Available data →
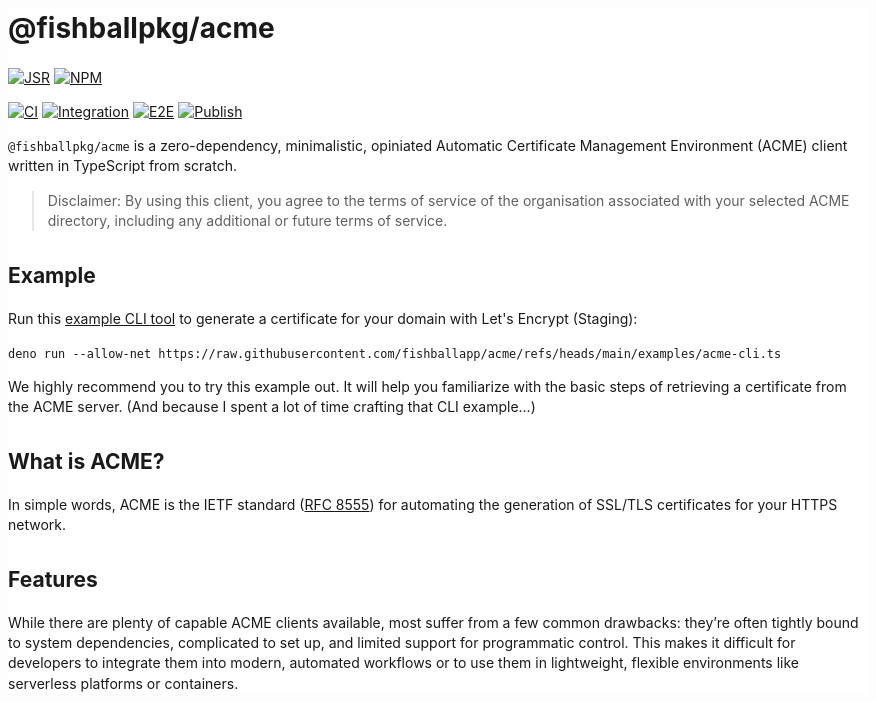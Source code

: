 # @fishballpkg/acme

[![JSR](https://jsr.io/badges/@fishballpkg/acme)](https://jsr.io/@fishballpkg/acme)
[![NPM](https://img.shields.io/npm/v/@fishballpkg/acme.svg)](https://www.npmjs.com/package/@fishballpkg/acme)

[![CI](https://github.com/fishballapp/acme/actions/workflows/ci.yaml/badge.svg)](https://github.com/fishballapp/acme/actions/workflows/ci.yaml)
[![Integration](https://github.com/fishballapp/acme/actions/workflows/integration.yaml/badge.svg)](https://github.com/fishballapp/acme/actions/workflows/integration.yaml)
[![E2E](https://github.com/fishballapp/acme/actions/workflows/e2e.yaml/badge.svg)](https://github.com/fishballapp/acme/actions/workflows/e2e.yaml)
[![Publish](https://github.com/fishballapp/acme/actions/workflows/publish.yaml/badge.svg)](https://github.com/fishballapp/acme/actions/workflows/publish.yaml)

`@fishballpkg/acme` is a zero-dependency, minimalistic, opiniated Automatic
Certificate Management Environment (ACME) client written in TypeScript from
scratch.

> Disclaimer: By using this client, you agree to the terms of service of the
> organisation associated with your selected ACME directory, including any
> additional or future terms of service.

## Example

Run this [example CLI tool] to generate a certificate for your domain with Let's
Encrypt (Staging):

```
deno run --allow-net https://raw.githubusercontent.com/fishballapp/acme/refs/heads/main/examples/acme-cli.ts
```

We highly recommend you to try this example out. It will help you familiarize
with the basic steps of retrieving a certificate from the ACME server. (And
because I spent a lot of time crafting that CLI example...)

## What is ACME?

In simple words, ACME is the IETF standard
([RFC 8555](https://datatracker.ietf.org/doc/html/rfc8555)) for automating the
generation of SSL/TLS certificates for your HTTPS network.

## Features

While there are plenty of capable ACME clients available, most suffer from a few
common drawbacks: they’re often tightly bound to system dependencies,
complicated to set up, and limited support for programmatic control. This makes
it difficult for developers to integrate them into modern, automated workflows
or to use them in lightweight, flexible environments like serverless platforms
or containers.


[ECDSA P-256]: https://en.wikipedia.org/wiki/Elliptic_Curve_Digital_Signature_Algorithm
[DNS-01 Challenge]: https://datatracker.ietf.org/doc/html/rfc8555#section-8.4
[ACME directory]: https://datatracker.ietf.org/doc/html/rfc8555#section-7.1
[example CLI tool]: https://github.com/fishballapp/acme/blob/main/examples/acme-cli.ts
[fetch]: https://developer.mozilla.org/en-US/docs/Web/API/Fetch_API
[WebCrypto]: https://developer.mozilla.org/en-US/docs/Web/API/Web_Crypto_API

What the task requires → In the material above, find each line containing the word "directory" and copy it.

Written response →
> organisation associated with your selected ACME directory, including any
[ACME directory]: https://datatracker.ietf.org/doc/html/rfc8555#section-7.1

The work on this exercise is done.